What you should do
Your answer must hold only the lines below from the line containing "I sell this" through the line containing "Even if you", each reproduced exactly.

[[ Provided material open ]]

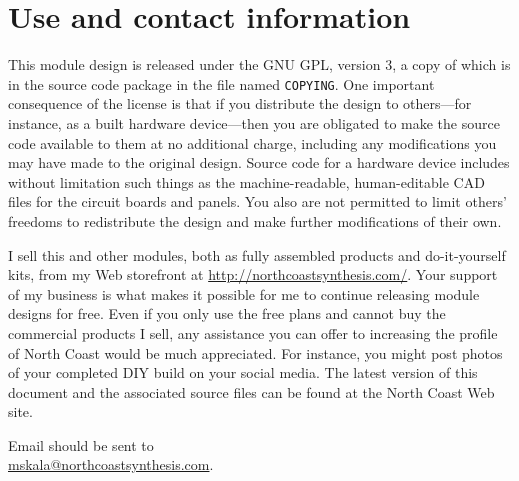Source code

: \section{Use and contact information}

This module design is released under the GNU GPL, version 3, a copy of which
is in the source code package in the file named \texttt{COPYING}.  One
important consequence of the license is that if you distribute the design to
others---for instance, as a built hardware device---then you are obligated
to make the source code available to them at no additional charge, including
any modifications you may have made to the original design.  Source code for
a hardware device includes without limitation such things as the
machine-readable, human-editable CAD files for the circuit boards and
panels.  You also are not permitted to limit others' freedoms to
redistribute the design and make further modifications of their own.

I sell this and other modules, both as fully assembled products and
do-it-yourself kits, from my Web storefront at
\url{http://northcoastsynthesis.com/}.  Your support of my business is what
makes it possible for me to continue releasing module designs for free. 
Even if you only use the free plans and cannot buy the commercial products I
sell, any assistance you can offer to increasing the profile of North Coast
would be much appreciated.  For instance, you might post photos of your
completed DIY build on your social media.  The latest version of this
document and the associated source files can be found at the North Coast Web
site.

Email should be sent to\\ \url{mskala@northcoastsynthesis.com}.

[[ Provided material closed ]]

Response to this task
I sell this and other modules, both as fully assembled products and
do-it-yourself kits, from my Web storefront at
\url{http://northcoastsynthesis.com/}.  Your support of my business is what
makes it possible for me to continue releasing module designs for free. 
Even if you only use the free plans and cannot buy the commercial products I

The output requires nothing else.